What Matters?

In the recent college basketball game between Duke and their in-state rival North Carolina, Duke’s star player “blew out” one of his expensive Nike shoes, tripped and sprained his knee. He left the game and didn’t return. Duke, predictably, lost the game. It appears as of this writing that the sprain is minor. But it raised a number of questions that got the talking heads talking.

On the television the next day the air was filled with opinions left and right: since the injury is not season-ending, should he just “shut it down” and not play lest he seriously hurt himself and ruin his chances to make big money (VERY big money) in the N.B.A.?  The consensus was that he should. After all, that’s what intercollegiate athletics at the highest levels are all about these days: money. But Jalen Rose — who played basketball for Michigan and later in the N.B.A. and now comments on ESPN’s lively morning show “Get Up!” — held to the opinion that the man signed a letter of intent to play for Duke and owes them the rest of the year and a chance to win the National Championship — a real possibility with this man playing, a long shot without him.

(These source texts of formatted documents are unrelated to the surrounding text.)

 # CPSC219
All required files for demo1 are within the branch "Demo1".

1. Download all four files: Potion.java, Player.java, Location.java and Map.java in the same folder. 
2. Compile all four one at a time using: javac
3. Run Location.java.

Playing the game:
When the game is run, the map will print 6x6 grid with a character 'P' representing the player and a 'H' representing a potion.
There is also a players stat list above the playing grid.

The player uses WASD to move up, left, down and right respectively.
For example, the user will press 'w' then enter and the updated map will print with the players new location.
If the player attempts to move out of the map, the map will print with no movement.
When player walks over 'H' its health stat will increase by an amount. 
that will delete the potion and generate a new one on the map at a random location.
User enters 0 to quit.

I applaud Jalen because he was the only one I heard in all the drivel (and I gather there were a few others, but very few)  who seemed to be the least bit aware that those who play intercollegiate athletics do have an obligation to the institution that gave them a “free ride” and to those teammates with whom he or she played. It’s not all about money, though the weight of opinion “out there” is clearly that it is about money. Period!.

I have blogged about this before and I will not hash over the points I made earlier, but I will only add that it is heartening that at least one or two people in the entertainment world are aware that there is such a thing as a moral obligation (though Jalen didn’t use those words) and that athletics is not all about money. Or it shouldn’t be.

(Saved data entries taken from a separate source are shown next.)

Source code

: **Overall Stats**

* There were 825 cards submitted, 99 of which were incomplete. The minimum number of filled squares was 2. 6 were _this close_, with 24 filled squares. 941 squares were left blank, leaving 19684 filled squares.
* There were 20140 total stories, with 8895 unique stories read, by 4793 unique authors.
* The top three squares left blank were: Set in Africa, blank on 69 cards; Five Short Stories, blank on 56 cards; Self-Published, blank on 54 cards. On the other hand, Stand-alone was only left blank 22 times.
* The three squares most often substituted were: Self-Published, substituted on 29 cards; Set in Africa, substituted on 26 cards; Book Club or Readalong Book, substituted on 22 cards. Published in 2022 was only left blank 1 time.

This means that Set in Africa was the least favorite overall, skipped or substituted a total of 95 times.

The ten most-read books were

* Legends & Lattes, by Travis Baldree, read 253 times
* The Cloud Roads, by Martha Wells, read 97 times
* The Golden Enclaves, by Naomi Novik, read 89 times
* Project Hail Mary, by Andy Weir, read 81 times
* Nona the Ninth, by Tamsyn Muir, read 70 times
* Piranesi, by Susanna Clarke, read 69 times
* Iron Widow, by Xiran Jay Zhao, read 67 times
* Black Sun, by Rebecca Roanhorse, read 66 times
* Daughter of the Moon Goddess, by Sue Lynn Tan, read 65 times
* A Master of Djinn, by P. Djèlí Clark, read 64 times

Athletics at every level should be subsumed under the highest goals of the universities where they are housed. The highest goal, obviously, is to educate the young. There is a serious question whether athletics at the NCAA Division I level have anything whatever to do with education, but we will let that also pass as I have posted about that ad nauseam. In their place, however, athletics can play an important role in educating the “whole person” who attends a college or a university. It can help the participant learn to put the team above the self — a lost art in a culture that dwells on the “selfie” and wants only to be “liked.”

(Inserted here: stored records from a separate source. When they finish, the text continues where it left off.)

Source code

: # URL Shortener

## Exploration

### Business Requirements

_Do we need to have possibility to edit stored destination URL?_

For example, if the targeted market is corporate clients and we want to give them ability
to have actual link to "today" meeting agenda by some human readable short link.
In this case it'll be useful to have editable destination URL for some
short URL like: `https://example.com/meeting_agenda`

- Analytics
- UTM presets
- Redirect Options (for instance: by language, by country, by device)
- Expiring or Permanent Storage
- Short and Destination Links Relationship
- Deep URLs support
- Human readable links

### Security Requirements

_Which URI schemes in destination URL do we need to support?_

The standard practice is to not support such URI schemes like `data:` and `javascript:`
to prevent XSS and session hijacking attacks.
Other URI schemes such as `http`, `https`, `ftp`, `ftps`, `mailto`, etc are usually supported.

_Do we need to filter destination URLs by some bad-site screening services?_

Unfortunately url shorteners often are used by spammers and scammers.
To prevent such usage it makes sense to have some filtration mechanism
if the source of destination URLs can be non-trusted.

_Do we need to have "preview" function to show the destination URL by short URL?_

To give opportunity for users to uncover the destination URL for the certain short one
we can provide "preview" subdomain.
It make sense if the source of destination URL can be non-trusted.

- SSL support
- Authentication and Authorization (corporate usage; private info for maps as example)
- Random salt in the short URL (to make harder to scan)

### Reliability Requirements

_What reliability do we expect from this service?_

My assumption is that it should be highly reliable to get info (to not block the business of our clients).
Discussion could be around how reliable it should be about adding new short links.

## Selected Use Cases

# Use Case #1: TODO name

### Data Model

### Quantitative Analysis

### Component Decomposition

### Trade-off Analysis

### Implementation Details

Sports can also teach the player about the valuable lessons to be learned from losing, another lost value in a culture where “self-esteem” is the goal of the schools and entitlement is the result — with everyone expecting a reward with little or no effort whatever. All of us who have lost or failed from time to time remark about the valuable lessons we learned from those losses or failures. It helps us grow and mature. It makes us work harder next time and enjoy the satisfaction that comes from finally succeeding.

Sports in their right place are important and valuable, despite the fact that there are folks who will insist that they are frivolous and a waste of time. How better to spend our time than with healthy exercise that also helps us learn about failure and the joys of winning while at the same time we also learn that our success at times depends on others? We need to keep these lessons clearly in mind in a culture that tends to cover them with mud and money. But it is not clear that football and basketball at the highest collegiate levels are sports any more. They have become a business — like education itself.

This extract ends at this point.